- Work item
Look through the listing below and say how many lines contain the word "three". Nothing else belongs in the reply.

□ □ □

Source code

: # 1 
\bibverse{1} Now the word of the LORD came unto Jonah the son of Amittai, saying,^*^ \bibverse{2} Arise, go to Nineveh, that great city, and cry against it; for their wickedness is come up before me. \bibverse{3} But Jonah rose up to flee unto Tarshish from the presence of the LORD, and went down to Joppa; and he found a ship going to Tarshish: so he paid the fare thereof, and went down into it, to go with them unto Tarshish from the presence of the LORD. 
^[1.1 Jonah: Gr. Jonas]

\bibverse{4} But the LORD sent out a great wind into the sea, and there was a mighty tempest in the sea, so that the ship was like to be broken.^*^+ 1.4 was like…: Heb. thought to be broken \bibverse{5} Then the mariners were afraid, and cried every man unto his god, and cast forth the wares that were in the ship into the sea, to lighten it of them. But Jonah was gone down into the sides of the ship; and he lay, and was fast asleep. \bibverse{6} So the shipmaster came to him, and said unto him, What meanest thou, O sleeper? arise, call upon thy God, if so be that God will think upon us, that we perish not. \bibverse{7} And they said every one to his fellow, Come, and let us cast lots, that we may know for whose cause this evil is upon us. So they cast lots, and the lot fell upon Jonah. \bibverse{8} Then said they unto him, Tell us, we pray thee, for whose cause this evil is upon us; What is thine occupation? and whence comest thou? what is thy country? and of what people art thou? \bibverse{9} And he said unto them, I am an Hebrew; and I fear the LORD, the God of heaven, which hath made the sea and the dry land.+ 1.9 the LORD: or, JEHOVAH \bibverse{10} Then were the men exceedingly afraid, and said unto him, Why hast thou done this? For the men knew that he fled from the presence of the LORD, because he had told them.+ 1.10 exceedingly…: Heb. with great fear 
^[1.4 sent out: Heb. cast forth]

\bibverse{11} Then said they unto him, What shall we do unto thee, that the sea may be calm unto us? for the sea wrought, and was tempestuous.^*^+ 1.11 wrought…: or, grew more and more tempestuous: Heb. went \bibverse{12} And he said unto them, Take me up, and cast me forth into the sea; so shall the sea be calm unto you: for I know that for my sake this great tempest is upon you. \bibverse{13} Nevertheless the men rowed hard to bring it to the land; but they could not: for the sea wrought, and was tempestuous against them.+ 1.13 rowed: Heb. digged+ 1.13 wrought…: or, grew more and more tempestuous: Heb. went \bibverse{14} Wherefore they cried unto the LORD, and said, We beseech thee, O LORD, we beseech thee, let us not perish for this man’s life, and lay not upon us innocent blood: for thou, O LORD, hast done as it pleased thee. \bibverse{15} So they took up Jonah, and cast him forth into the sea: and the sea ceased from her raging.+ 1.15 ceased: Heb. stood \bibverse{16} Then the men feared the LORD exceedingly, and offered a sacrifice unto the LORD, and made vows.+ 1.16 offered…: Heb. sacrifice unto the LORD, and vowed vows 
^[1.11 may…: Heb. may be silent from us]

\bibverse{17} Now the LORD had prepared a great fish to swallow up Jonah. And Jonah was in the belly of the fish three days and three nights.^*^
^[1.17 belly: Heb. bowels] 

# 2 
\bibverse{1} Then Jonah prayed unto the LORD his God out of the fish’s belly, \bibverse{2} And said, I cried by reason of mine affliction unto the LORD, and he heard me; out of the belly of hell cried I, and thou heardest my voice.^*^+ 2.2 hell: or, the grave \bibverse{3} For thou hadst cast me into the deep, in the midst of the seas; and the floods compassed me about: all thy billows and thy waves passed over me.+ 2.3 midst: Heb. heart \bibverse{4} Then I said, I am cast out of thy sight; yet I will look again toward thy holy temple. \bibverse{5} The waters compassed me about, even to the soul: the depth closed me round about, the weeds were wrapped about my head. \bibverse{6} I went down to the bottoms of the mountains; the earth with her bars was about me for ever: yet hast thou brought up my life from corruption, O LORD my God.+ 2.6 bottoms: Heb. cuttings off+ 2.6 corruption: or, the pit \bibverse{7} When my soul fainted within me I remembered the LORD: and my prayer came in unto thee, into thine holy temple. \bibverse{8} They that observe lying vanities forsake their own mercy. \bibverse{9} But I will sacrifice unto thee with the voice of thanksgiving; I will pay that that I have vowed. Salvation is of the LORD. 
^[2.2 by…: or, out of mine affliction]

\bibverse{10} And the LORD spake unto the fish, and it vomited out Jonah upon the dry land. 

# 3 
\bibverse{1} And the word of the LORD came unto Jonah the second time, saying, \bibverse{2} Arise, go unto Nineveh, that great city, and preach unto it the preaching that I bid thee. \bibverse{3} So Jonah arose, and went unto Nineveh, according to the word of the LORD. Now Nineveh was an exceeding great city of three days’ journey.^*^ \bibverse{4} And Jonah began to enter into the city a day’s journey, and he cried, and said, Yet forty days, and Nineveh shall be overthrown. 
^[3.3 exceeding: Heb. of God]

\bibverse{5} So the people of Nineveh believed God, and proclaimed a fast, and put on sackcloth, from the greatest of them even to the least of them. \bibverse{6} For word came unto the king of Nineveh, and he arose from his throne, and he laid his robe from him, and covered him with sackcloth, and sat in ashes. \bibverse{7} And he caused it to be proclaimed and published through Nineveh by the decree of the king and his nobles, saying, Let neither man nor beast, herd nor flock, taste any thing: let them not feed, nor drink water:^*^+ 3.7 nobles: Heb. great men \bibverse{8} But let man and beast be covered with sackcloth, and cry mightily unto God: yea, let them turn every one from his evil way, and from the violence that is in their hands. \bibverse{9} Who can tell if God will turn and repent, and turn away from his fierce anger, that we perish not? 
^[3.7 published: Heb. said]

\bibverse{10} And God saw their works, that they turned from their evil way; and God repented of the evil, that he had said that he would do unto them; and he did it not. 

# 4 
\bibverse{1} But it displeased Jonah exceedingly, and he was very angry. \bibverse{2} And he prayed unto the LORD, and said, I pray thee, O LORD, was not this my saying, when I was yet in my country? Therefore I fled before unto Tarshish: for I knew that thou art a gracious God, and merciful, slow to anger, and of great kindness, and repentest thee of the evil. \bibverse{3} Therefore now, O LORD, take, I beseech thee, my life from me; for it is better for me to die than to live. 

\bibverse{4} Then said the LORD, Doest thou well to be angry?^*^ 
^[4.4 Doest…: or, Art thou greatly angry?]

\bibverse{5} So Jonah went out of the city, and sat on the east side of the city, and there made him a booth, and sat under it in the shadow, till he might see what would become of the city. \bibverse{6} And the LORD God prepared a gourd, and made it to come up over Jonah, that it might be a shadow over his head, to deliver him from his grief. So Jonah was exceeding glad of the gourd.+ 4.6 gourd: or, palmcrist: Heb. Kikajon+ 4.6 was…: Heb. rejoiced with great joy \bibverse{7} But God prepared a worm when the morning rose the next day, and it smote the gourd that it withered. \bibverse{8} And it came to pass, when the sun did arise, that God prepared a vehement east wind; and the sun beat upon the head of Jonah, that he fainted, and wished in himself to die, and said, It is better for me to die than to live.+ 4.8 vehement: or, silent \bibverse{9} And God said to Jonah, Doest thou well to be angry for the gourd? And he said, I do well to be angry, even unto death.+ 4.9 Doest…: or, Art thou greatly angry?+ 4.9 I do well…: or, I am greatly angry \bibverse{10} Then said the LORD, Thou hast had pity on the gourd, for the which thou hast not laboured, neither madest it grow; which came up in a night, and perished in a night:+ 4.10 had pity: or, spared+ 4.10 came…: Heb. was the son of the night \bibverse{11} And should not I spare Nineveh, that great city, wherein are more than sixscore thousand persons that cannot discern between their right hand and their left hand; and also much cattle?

□ □ □

- Written response
2